On August 25th, they came out with their 2022 Q2 results. As such, it is a good time to revisit the thesis and see what is going on in the market in which they operate.
FRO reported a net income of USD 47.1 million or USD 0.23 per share. From this, the board decided to pay out a dividend of USD 0.15 per share. That is a payout ratio of 65%.
The adjusted net income came in at USD 42.5 million, after accounting adjustments from gains or losses on non-cash items such as derivatives, results of associated companies, amortization of acquired time charters, insurance claims, and changes to values of marketable securities.
The average cash cost breakeven rates for the remainder of 2022 are about USD 24,900 per day for the VLCCs, USD 20,000 per day for the Suezmax tankers, and USD 17,200 per day for the LR2 tankers.
We can see that it was the smaller Suezmax vessels, and particularly the LR2/Aframax vessels which pulled in the profit.
With regards to their balance sheet, the total amount increased by $304 million as FRO took delivery of 2 new buildings VLCCs, "Front Alta" and "Front Tweed".
It also increased with the acquisition of the Euronav (EURN) shares in exchange for Frontline shares, in addition to regular debt repayments and depreciation.
Long-term net debt is USD 1,626 million and the book value of the fleet is USD 3.531 million, which means that its gearing is 46%. That is a reduction from a gearing of 52% one year earlier.
At the end of Q2, they held USD 286 million in cash and marketable securities.
A definitive combination agreement has been reached for a stock-for-stock combination of FRO and EURN where the exchange ratio is 1.45 FRO shares for every 1 EURN share.
A tender offer is expected to be launched in Q4 of this year. Should FRO get above 75% acceptance amongst the Euronav shareholders, they will go directly to a merger with EURN.
In the event the acceptance ends up between 50.1% and 75%, EURN will become a subsidiary of FRO.
What is important to shareholders of FRO is that the combined group will have a fleet of 146 vessels. They do anticipate delivering synergies of at least USD 60 million yearly from this.
During the Q2 presentation to analysts and investors, FRO informed that Castor Analytics described the market development for the VLCCs as "the most impressive summer rally in the sector on record". From early June until the middle of August, time charter equivalents for non-eco tonnage rose by USD 65,000 per day.
The global oil demand slipped by 700,000 barrels per day in Q2 compared to Q1, averaging 98.4 million barrels. The oil supply came in at 99.1 million barrels per day.
In my last article on one of FRO's competitors DHT Holdings (DHT), I highlighted some of the effects in the market of major oil-consuming countries like China and the U.S. releasing parts of their strategic petroleum reserves in order to reduce the price of oil.
A large importer, like China, obviously imports less when they release inventory sitting in their storage at home.
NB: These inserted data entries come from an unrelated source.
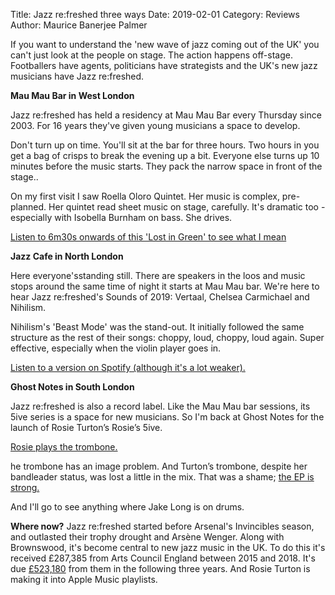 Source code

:Title: Jazz re:freshed three ways
Date: 2019-02-01
Category: Reviews
Author: Maurice Banerjee Palmer

If you want to understand the 'new wave of jazz coming out of the UK' you can't just look at the people on stage. The action happens off-stage. Footballers have agents, politicians have strategists and the UK's new jazz musicians have Jazz re:freshed.

**Mau Mau Bar in West London**

Jazz re:freshed has held a residency at Mau Mau Bar every Thursday since 2003. For 16 years they've given young musicians a space to develop.

Don't turn up on time. You'll sit at the bar for three hours. Two hours in  you get a bag of crisps to break the evening up a bit. Everyone else turns up 10 minutes before the music starts. They pack the narrow space in front of the stage..

On my first visit I saw Roella Oloro Quintet. Her music is complex, pre-planned. Her quintet read sheet music on stage, carefully. It's dramatic too - especially with Isobella Burnham on bass. She drives.

[Listen to 6m30s onwards of this 'Lost in Green' to see what I mean](https://youtu.be/TC-ZmMsP4HM?t=382)

**Jazz Cafe in North London**

Here everyone'sstanding still. There are speakers in the loos and music stops around the same time of night it starts at Mau Mau bar. We're here to hear Jazz re:freshed's Sounds of 2019: Vertaal, Chelsea Carmichael and Nihilism.

Nihilism's 'Beast Mode' was the stand-out. It initially followed the same structure as the rest of their songs: choppy, loud, choppy, loud again. Super effective, especially when the violin player goes in.


[Listen to a version on Spotify (although it's a lot weaker).](https://open.spotify.com/track/5Exp7dTwsaJAEzeVNW7KLA?si=VcoODMOCRjWg1Oo1d_iLRQ)

**Ghost Notes in South London**

Jazz re:freshed is also a record label. Like the Mau Mau bar sessions, its 5ive series is a space for new musicians. So I'm back at Ghost Notes for the launch of Rosie Turton’s Rosie’s 5ive.

[Rosie plays the trombone.](https://www.youtube.com/watch?v=_D4reewr9Cc)

he trombone has an image problem. And Turton’s trombone, despite her bandleader status, was lost a little in the mix. That was a shame; [the EP is strong.](https://open.spotify.com/album/0ecE3kT7P76f7ZUtEvnL9X?si=ivjefV9ZSg-0gwjDHzRW5A)

And I'll go to see anything where Jake Long is on drums. 

**Where now?**
Jazz re:freshed started before Arsenal's Invincibles season, and outlasted their trophy drought and Arsène Wenger. Along with Brownswood, it's become central to new jazz music in the UK. To do this it's received £287,385 from Arts Council England between 2015 and 2018. It's due [£523,180](https://www.artscouncil.org.uk/national-portfolio-2018-22/more-data-2018-22) from them in the following three years. And Rosie Turton is making it into Apple Music playlists.
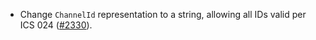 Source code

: *   Change `ChannelId` representation to a string, allowing all IDs valid per ICS 024
    ([#2330](https://github.com/informalsystems/ibc-rs/issues/2330)).
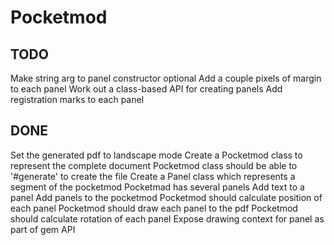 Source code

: # Pocketmod

## TODO
Make string arg to panel constructor optional
Add a couple pixels of margin to each panel
Work out a class-based API for creating panels
Add registration marks to each panel

## DONE
Set the generated pdf to landscape mode
Create a Pocketmod class to represent the complete document
Pocketmod class should be able to '#generate' to create the file
Create a Panel class which represents a segment of the pocketmod
Pocketmad has several panels
Add text to a panel
Add panels to the pocketmod
Pocketmod should calculate position of each panel
Pocketmod should draw each panel to the pdf
Pocketmod should calculate rotation of each panel
Expose drawing context for panel as part of gem API
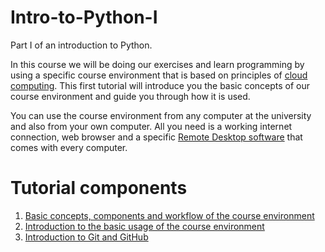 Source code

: # Intro-to-Python-I
Part I of an introduction to Python.

In this course we will be doing our exercises and learn programming by using a specific course environment 
that is based on principles of [cloud computing](https://en.wikipedia.org/wiki/Cloud_computing). 
This first tutorial will introduce you the basic concepts of our course environment and guide you through how it is used.  

You can use the course environment from any computer at the university and also from your own computer. All you need is a working internet connection,
web browser and a specific [Remote Desktop software](https://en.wikipedia.org/wiki/Remote_desktop_software) that comes with every computer.

# Tutorial components

 1. [Basic concepts, components and workflow of the course environment](course-environment-components.md) 
 2. [Introduction to the basic usage of the course environment](intro-to-course-environment.md)
 3. [Introduction to Git and GitHub]() 




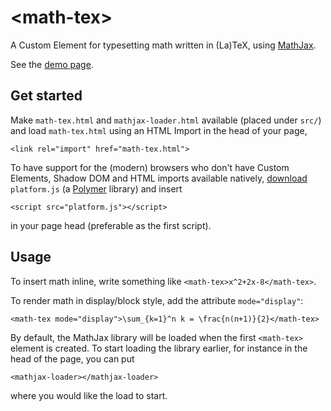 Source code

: # &lt;math-tex&gt;

A Custom Element for typesetting math written in \(La\)TeX, using [MathJax](http://mathjax.org).

See the [demo page](http://janmarthedal.github.io/math-tex/).

## Get started

Make `math-tex.html` and `mathjax-loader.html` available (placed under `src/`) and
load `math-tex.html` using an HTML Import in the head of your page,

    <link rel="import" href="math-tex.html">

To have support for the (modern) browsers who don't have Custom Elements, Shadow DOM and
HTML imports available natively, [download](https://github.com/Polymer/platform/releases)
`platform.js` (a [Polymer](http://www.polymer-project.org/docs/start/platform.html) library) and insert

    <script src="platform.js"></script>

in your page head (preferable as the first script).

## Usage

To insert math inline, write something like `<math-tex>x^2+2x-8</math-tex>`.

To render math in display/block style, add the attribute `mode="display"`:

    <math-tex mode="display">\sum_{k=1}^n k = \frac{n(n+1)}{2}</math-tex>

By default, the MathJax library will be loaded when the first `<math-tex>` element is created. To start
loading the library earlier, for instance in the head of the page, you can put

    <mathjax-loader></mathjax-loader>

where you would like the load to start.

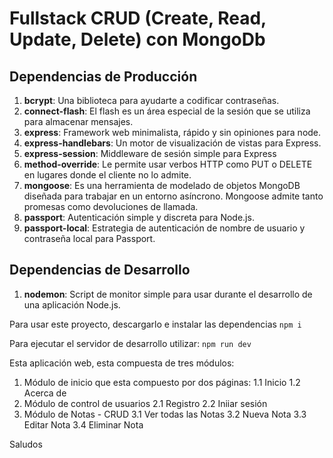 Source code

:# Fullstack CRUD (Create, Read, Update, Delete) con MongoDb

## Dependencias de Producción

1. **bcrypt**: Una biblioteca para ayudarte a codificar contraseñas.
2. **connect-flash**: El flash es un área especial de la sesión que se utiliza para almacenar mensajes.
3. **express**: Framework web minimalista, rápido y sin opiniones para node.
4. **express-handlebars**: Un motor de visualización de vistas para Express.
5. **express-session**: Middleware de sesión simple para Express
6. **method-override**: Le permite usar verbos HTTP como PUT o DELETE en lugares donde el cliente no lo admite.
7. **mongoose**: Es una herramienta de modelado de objetos MongoDB diseñada para trabajar en un entorno asíncrono. Mongoose admite tanto promesas como devoluciones de llamada.
8. **passport**: Autenticación simple y discreta para Node.js.
9. **passport-local**: Estrategia de autenticación de nombre de usuario y contraseña local para Passport.

## Dependencias de Desarrollo

1. **nodemon**: Script de monitor simple para usar durante el desarrollo de una aplicación Node.js.

Para usar este proyecto, descargarlo e instalar las dependencias
`npm i`

Para ejecutar el servidor de desarrollo utilizar:
`npm run dev`

Esta aplicación web, esta compuesta de tres módulos:

1. Módulo de inicio que esta compuesto por dos páginas:
   1.1 Inicio
   1.2 Acerca de
2. Módulo de control de usuarios
   2.1 Registro
   2.2 Iniiar sesión
3. Módulo de Notas - CRUD
   3.1 Ver todas las Notas
   3.2 Nueva Nota
   3.3 Editar Nota
   3.4 Eliminar Nota

Saludos
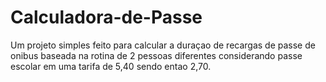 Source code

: # Calculadora-de-Passe
Um projeto simples feito para calcular a duraçao de recargas de passe de onibus baseada na rotina de 2 pessoas diferentes considerando passe escolar em uma tarifa de 5,40 sendo entao 2,70.
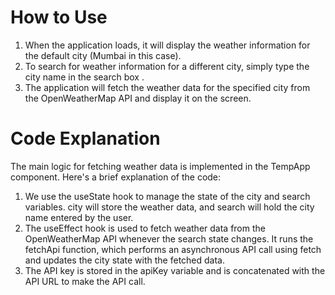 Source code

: # How to Use
  1) When the application loads, it will display the weather information for the default city (Mumbai in this case).
  2) To search for weather information for a different city, simply type the city name in the search box .
  3) The application will fetch the weather data for the specified city from the OpenWeatherMap API and display it on the screen.

# Code Explanation
The main logic for fetching weather data is implemented in the TempApp component. Here's a brief explanation of the code:
  1) We use the useState hook to manage the state of the city and search variables. city will store the weather data, and search will hold the city name entered by 
     the user.
  2) The useEffect hook is used to fetch weather data from the OpenWeatherMap API whenever the search state changes. It runs the fetchApi function, which performs an 
     asynchronous API call using fetch and updates the city state with the fetched data.
  3) The API key is stored in the apiKey variable and is concatenated with the API URL to make the API call.
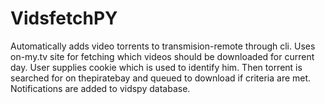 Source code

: # VidsfetchPY

Automatically adds video torrents to transmision-remote through cli.
Uses on-my.tv site for fetching which videos should be downloaded for current day. User supplies cookie which is used to identify him.
Then torrent is searched for on thepiratebay and queued to download if criteria are met.
Notifications are added to vidspy database. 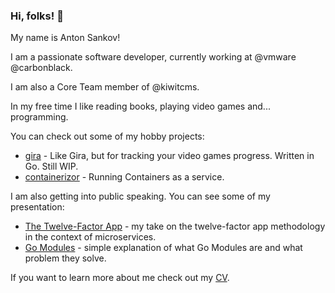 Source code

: ### Hi, folks! 👋

My name is Anton Sankov!

I am a passionate software developer, currently working at @vmware @carbonblack.

I am also a Core Team member of @kiwitcms.

In my free time I like reading books, playing video games and... programming.

You can check out some of my hobby projects:
- [gira](https://github.com/asankov/gira) - Like Gira, but for tracking your video games progress. Written in Go. Still WIP.
- [containerizor](https://github.com/asankov/containerizor) - Running Containers as a service.

I am also getting into public speaking. You can see some of my presentation:
- [The Twelve-Factor App](https://asankov.org/twelve-factor-app) - my take on the twelve-factor app methodology in the context of microservices.
- [Go Modules](https://asankov.org/go-modules) - simple explanation of what Go Modules are and what problem they solve.

If you want to learn more about me check out my [CV](https://asankov.org/cv).
<!--
**asankov/asankov** is a ✨ _special_ ✨ repository because its `README.md` (this file) appears on your GitHub profile.

Here are some ideas to get you started:

- 🔭 I’m currently working on ...
- 🌱 I’m currently learning ...
- 👯 I’m looking to collaborate on ...
- 🤔 I’m looking for help with ...
- 💬 Ask me about ...
- 📫 How to reach me: ...
- 😄 Pronouns: ...
- ⚡ Fun fact: ...
-->
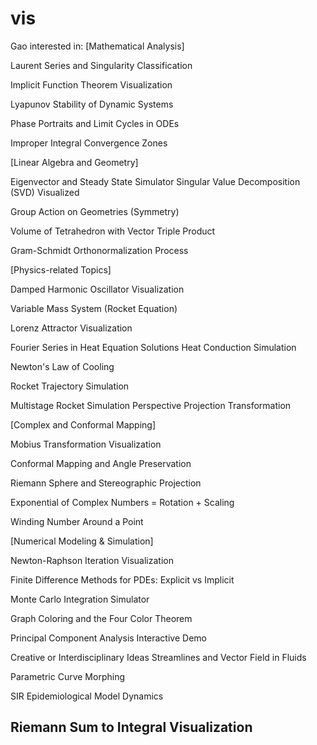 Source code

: # vis
Gao interested in:
[Mathematical Analysis]

Laurent Series and Singularity Classification

Implicit Function Theorem Visualization

Lyapunov Stability of Dynamic Systems

Phase Portraits and Limit Cycles in ODEs

Improper Integral Convergence Zones

[Linear Algebra and Geometry]

Eigenvector and Steady State Simulator
Singular Value Decomposition (SVD) Visualized

Group Action on Geometries (Symmetry)

Volume of Tetrahedron with Vector Triple Product

Gram-Schmidt Orthonormalization Process

[Physics-related Topics]

Damped Harmonic Oscillator Visualization

Variable Mass System (Rocket Equation)

Lorenz Attractor Visualization

Fourier Series in Heat Equation Solutions
Heat Conduction Simulation

Newton's Law of Cooling

 Rocket Trajectory Simulation

Multistage Rocket Simulation
Perspective Projection Transformation

[Complex and Conformal Mapping]

Mobius Transformation Visualization

Conformal Mapping and Angle Preservation

Riemann Sphere and Stereographic Projection

Exponential of Complex Numbers = Rotation + Scaling

Winding Number Around a Point

[Numerical Modeling & Simulation]

Newton-Raphson Iteration Visualization

Finite Difference Methods for PDEs: Explicit vs Implicit

Monte Carlo Integration Simulator

Graph Coloring and the Four Color Theorem

Principal Component Analysis Interactive Demo

Creative or Interdisciplinary Ideas
Streamlines and Vector Field in Fluids

Parametric Curve Morphing

SIR Epidemiological Model Dynamics

Riemann Sum to Integral Visualization
-------------------------------------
It is less relevant to the U.S., as it is more of a net exporter of oil these days, so it could in fact boost shipping if more cargoes were released.
It was interesting to learn what one of the experts in the crude oil market had to say about the development of the oil price going forward.
At the recent ONS energy conference in Norway Jarand Rystad, founder of Rystad Energy, made a bold prediction that the oil price will stay around the levels we see now, or up and down between 100 to 130 dollars a barrel this year and in 2023. But he predicts that the oil price will collapse in 2024 and that the prices could fall to levels as low as USD 20 per barrel.
The reason, he claimed, is that we are now mobilizing a lot of new capacity. One example is that the number of new wells has fallen from 40,000 to 30,000; however, the average productivity on those wells has increased by 50 percent.
It is hard to predict anything.
Especially the longer out on the time horizon you go. I have high respect for Rystad Energy's work, but I believe there are too many factors that can shift the supply and demand balance. Nevertheless, if we do see a much lower oil price, it would in theory lead to higher demand which is good for all tankers, both crude and clean.
With regard to the market for shipping clean oil products, we saw a big improvement for FRO's LR2 tankers. Bear in mind that these are not only able to carry crude oil, but can also trade clean products such as gasoline.
In my article on SFL Corporation (SFL) back in March this year, I stated that I was bullish on that sector, as there is a shift taking place with oil majors consolidating their refineries and shutting down many of them. One such example is Australia. They have now become very dependent upon importation to cater to their demand. As we have learned this year, which is not a good idea when war breaks out.
We have seen a dramatic change in demand and trading patterns for refined products developing during Q2 this year" - Lars Barstad CEO of Frontline Ltd
He also went on to say that some of the improvement in the market can be attributed to the volatility the war in Ukraine has created, as this results in longer voyages which reduces the number of available vessels in the market.
On the VLCC side, Russian crude oil that earlier was exported to countries in Europe is now heading to Asia. This has created this inefficient trading pattern.
The present order book is 47 vessels to be delivered. After a drought of one year for the shipyards with no new VLCC orders, Japan's Mitsui OSK Lines have just ordered two LNG dual-fuel VLCC newbuildings. These will be built in China by Dalian COSCO KHI Ship Engineering.
The total fleet of VLCCs is 861 vessels with about 10% of these being older than 20 years.
The big movers in the crude oil trades are the large oil majors like Shell (SHEL), Exxon Mobil (XOM), TotalEnergies (TTE), and so forth. They have been absent for several years in taking any kind of interest to secure VLCC on multi-year charters.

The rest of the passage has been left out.